Can a cop give a ticket if he's going the other direction?

Recently a high shool friend of mine got nailed with a $450 speeding ticket on a back country road. He'll also have to get pay for the class to get 3 (not sure, might be 4) which is 4 hours on two Saturdays. Overall, with insurance price increasing, his little ticket will probably cost around $1,200 total. Now when he got the ticket the cop was going a fair speed (40ish) in the other direction (2 lane road). Physically the rate of change of speeds between them is greatly increased as the cop was going the other direction. My friend believes he was going less than the cop said, and his younger brother was watching he speedometer and said the same. Are the circumstances of him being pulled grounds to fight the ticket (with a decent chance of winning)? Can regular radar guns that a cop might use account for the difference in the rate of chamge of speed? The cop said he was going 32 over and that just sounds plain wrong. Thanks in advance.

demcooltricks asked Aug 8, 2017 at 0:05 demcooltricks demcooltricks 35 1 1 gold badge 1 1 silver badge 6 6 bronze badges

Of course, the scenario you describe involves someone who has already been convicted and sentenced, either due to a plea bargain, or at a trial. And, either a judge or a jury, if there was a trial, found beyond a reasonable doubt that he was speeding 32 mph over the speed limit, a finding of fact very unlikely to be disturbed on appeal even if a reasonable judge or jury could have reached a different factual conclusion. So, he's stuck even if he could have had options at some point to avoid the conviction. He can't fight the ticket now.

Commented Aug 8, 2017 at 1:38

I am not an expert on radar guns that police officers use, but if the gun knows the rate of speed of the vehicle it is traveling in, then some simple mathematics could be used to figure out the correct speed that the other car is going.

Commented Aug 10, 2017 at 16:30

There's several ways the radar gun, or whatever display it is feeding, or even the officer themselves, could determine your friend's actual speed regardless of whether or not the officer is moving. (1) Gun reading minus cruiser's speedometer reading. (2) Gun reading minus GPS-based speed reading for the cruiser. (3) Gun reading minus additional radar reading that monitors the cruiser's speed. Any of these could be implemented technologically (using a computer attached to both sensors, or the gun itself if adequately equipped), or manually if the officer has both values in view while driving.
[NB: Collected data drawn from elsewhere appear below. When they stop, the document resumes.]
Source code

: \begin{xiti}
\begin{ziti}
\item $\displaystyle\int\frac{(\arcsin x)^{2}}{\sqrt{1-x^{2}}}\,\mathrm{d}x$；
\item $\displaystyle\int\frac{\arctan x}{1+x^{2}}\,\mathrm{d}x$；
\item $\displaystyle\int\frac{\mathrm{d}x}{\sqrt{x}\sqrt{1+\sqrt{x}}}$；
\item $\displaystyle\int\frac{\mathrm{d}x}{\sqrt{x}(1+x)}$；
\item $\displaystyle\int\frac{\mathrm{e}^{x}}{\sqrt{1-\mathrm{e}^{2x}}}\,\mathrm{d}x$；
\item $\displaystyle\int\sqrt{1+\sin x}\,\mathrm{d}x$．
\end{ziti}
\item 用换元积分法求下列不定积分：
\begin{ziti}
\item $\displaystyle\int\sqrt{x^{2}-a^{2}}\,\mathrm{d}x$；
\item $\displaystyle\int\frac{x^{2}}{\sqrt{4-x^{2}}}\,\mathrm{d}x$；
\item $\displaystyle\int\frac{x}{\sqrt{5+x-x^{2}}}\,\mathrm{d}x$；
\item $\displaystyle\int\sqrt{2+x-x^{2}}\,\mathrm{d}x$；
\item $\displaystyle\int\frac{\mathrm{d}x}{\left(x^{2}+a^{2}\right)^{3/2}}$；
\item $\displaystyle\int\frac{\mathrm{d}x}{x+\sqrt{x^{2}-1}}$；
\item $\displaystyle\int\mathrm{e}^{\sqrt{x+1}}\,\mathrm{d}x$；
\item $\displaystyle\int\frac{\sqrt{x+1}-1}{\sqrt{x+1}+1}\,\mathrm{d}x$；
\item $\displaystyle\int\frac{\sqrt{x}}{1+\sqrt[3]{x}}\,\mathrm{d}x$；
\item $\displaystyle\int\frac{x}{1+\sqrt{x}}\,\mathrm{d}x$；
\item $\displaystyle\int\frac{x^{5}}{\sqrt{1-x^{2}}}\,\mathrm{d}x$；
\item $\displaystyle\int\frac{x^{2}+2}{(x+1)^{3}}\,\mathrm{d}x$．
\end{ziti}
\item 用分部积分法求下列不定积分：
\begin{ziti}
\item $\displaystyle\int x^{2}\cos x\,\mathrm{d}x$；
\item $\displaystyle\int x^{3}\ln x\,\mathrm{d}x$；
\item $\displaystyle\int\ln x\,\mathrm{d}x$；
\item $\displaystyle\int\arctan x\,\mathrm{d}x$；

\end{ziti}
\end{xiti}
Commented Sep 19, 2017 at 19:55

Regarding the accuracy issue that @user6726 mentioned: This is a real thing, but it works in favor of the driver - i.e.: it results in a SLOWER reading. So, even if a cop is busting you based on a reading that's skewed by observation angle, the inaccuracy caused by that angle is NOT something you want to use as a defense.
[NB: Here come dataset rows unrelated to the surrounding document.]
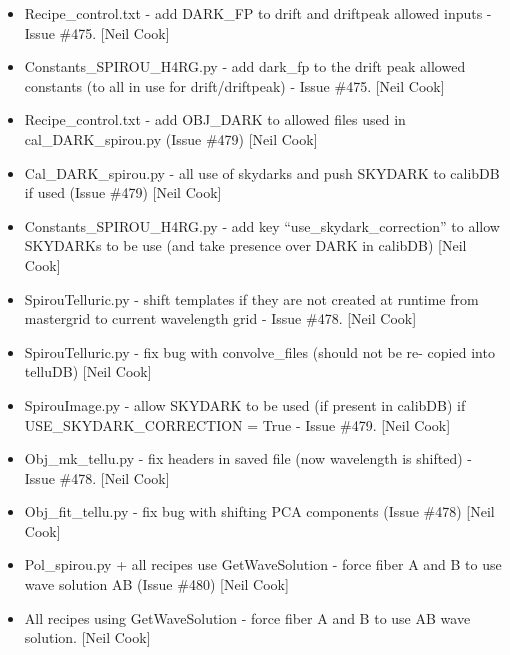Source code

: \documentclass[a4paper,10pt,english]{report}
\begin{document}
\begin{itemize}
\item {} 
Recipe\_control.txt - add DARK\_FP to drift and driftpeak allowed inputs
- Issue \#475. {[}Neil Cook{]}

\item {} 
Constants\_SPIROU\_H4RG.py - add dark\_fp to the drift peak allowed
constants (to all in use for drift/driftpeak) - Issue \#475. {[}Neil
Cook{]}

\item {} 
Recipe\_control.txt - add OBJ\_DARK to allowed files used in
cal\_DARK\_spirou.py (Issue \#479) {[}Neil Cook{]}

\item {} 
Cal\_DARK\_spirou.py - all use of skydarks and push SKYDARK to calibDB
if used (Issue \#479) {[}Neil Cook{]}

\item {} 
Constants\_SPIROU\_H4RG.py - add key “use\_skydark\_correction” to allow
SKYDARKs to be use (and take presence over DARK in calibDB) {[}Neil
Cook{]}

\item {} 
SpirouTelluric.py - shift templates if they are not created at runtime
from mastergrid to current wavelength grid - Issue \#478. {[}Neil Cook{]}

\item {} 
SpirouTelluric.py - fix bug with convolve\_files (should not be re-
copied into telluDB) {[}Neil Cook{]}

\item {} 
SpirouImage.py - allow SKYDARK to be used (if present in calibDB) if
USE\_SKYDARK\_CORRECTION = True - Issue \#479. {[}Neil Cook{]}

\item {} 
Obj\_mk\_tellu.py - fix headers in saved file (now wavelength is
shifted) - Issue \#478. {[}Neil Cook{]}

\item {} 
Obj\_fit\_tellu.py - fix bug with shifting PCA components (Issue \#478)
{[}Neil Cook{]}

\item {} 
Pol\_spirou.py + all recipes use GetWaveSolution - force fiber A and B
to use wave solution AB (Issue \#480) {[}Neil Cook{]}

\item {} 
All recipes using GetWaveSolution - force fiber A and B to use AB wave
solution. {[}Neil Cook{]}

\end{itemize}
\end{document}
Commented Sep 19, 2017 at 19:57

For me, the one crucial detail that is missing is what type of gun was used - was this the hand-held kind, or a properly configured vehicle based one. The latter knows how fast the vehicle it is mounted in is going, so can do the maths itself to derive an actual speed from the closing speed, with "reasonable accuracy". Hand-held guns assume that they are stationary, and are completely incapable of giving a correct reading from inside a moving vehicle.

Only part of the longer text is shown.